*Your task*.
Filter the listing below, please, and copy only the lines with the word "bitnami".

+ + + +

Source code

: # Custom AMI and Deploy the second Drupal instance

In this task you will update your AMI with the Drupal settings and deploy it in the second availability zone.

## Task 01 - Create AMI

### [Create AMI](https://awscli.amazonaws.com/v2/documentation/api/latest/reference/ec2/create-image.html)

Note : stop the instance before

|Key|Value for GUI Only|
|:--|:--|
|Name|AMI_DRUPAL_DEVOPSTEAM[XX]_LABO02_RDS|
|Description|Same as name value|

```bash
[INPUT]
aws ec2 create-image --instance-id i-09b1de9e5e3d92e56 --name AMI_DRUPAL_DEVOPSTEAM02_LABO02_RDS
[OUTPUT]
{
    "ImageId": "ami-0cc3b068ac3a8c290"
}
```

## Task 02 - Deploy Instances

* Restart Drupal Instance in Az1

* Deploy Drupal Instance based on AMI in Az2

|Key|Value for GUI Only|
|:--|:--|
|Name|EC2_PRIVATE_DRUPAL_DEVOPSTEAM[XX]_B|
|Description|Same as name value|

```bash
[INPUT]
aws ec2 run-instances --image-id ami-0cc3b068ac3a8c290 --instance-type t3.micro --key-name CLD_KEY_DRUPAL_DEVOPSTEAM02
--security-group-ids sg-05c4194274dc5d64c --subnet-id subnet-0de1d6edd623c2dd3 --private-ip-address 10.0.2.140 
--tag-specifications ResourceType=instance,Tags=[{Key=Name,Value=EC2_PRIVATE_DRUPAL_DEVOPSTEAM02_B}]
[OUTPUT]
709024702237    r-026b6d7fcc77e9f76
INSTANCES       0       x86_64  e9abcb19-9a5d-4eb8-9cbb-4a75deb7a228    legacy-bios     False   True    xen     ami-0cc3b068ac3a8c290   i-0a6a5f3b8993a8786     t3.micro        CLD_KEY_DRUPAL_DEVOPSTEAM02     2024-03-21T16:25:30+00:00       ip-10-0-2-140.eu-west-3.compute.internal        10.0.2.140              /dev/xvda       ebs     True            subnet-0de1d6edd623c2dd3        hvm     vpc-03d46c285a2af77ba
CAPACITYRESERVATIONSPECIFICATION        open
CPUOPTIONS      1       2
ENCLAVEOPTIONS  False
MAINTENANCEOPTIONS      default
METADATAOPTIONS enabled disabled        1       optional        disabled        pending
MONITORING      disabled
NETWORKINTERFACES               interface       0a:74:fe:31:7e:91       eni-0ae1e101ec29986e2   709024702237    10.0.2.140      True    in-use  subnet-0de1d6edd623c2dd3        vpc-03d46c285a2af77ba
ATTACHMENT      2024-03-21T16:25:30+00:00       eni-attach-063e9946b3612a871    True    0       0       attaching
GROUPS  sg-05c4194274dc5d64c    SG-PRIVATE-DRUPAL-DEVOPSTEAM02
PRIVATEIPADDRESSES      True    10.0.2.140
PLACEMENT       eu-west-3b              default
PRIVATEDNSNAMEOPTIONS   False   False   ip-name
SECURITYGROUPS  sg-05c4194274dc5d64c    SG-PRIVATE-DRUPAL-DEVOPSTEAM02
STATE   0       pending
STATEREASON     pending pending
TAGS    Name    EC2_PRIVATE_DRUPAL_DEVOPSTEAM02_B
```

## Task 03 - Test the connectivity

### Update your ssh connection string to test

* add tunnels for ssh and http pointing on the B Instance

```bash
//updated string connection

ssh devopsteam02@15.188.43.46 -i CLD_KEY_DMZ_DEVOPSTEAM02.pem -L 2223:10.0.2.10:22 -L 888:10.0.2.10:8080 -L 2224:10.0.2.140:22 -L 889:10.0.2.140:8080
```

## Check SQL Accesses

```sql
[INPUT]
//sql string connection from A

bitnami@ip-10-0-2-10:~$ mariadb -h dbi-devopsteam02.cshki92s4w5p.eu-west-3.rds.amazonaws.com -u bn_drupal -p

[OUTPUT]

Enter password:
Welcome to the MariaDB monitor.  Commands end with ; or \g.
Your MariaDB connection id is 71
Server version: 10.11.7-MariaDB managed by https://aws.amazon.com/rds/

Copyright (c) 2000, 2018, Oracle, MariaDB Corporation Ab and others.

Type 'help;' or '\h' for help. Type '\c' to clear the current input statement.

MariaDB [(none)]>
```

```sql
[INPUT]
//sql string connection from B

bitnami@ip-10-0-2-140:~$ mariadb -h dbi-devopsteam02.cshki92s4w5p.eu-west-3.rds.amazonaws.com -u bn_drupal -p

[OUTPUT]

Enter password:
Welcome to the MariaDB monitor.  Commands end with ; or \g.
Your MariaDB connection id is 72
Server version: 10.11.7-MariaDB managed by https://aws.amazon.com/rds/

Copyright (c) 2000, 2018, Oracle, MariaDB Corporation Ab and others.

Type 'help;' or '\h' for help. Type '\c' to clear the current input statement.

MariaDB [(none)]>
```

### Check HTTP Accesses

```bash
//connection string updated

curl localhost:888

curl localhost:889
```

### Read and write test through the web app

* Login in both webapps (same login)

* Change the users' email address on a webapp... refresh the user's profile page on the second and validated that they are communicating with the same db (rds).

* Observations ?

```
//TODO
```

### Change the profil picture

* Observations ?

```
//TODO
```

+ + + +

*Solution*.
bitnami@ip-10-0-2-10:~$ mariadb -h dbi-devopsteam02.cshki92s4w5p.eu-west-3.rds.amazonaws.com -u bn_drupal -p
bitnami@ip-10-0-2-140:~$ mariadb -h dbi-devopsteam02.cshki92s4w5p.eu-west-3.rds.amazonaws.com -u bn_drupal -p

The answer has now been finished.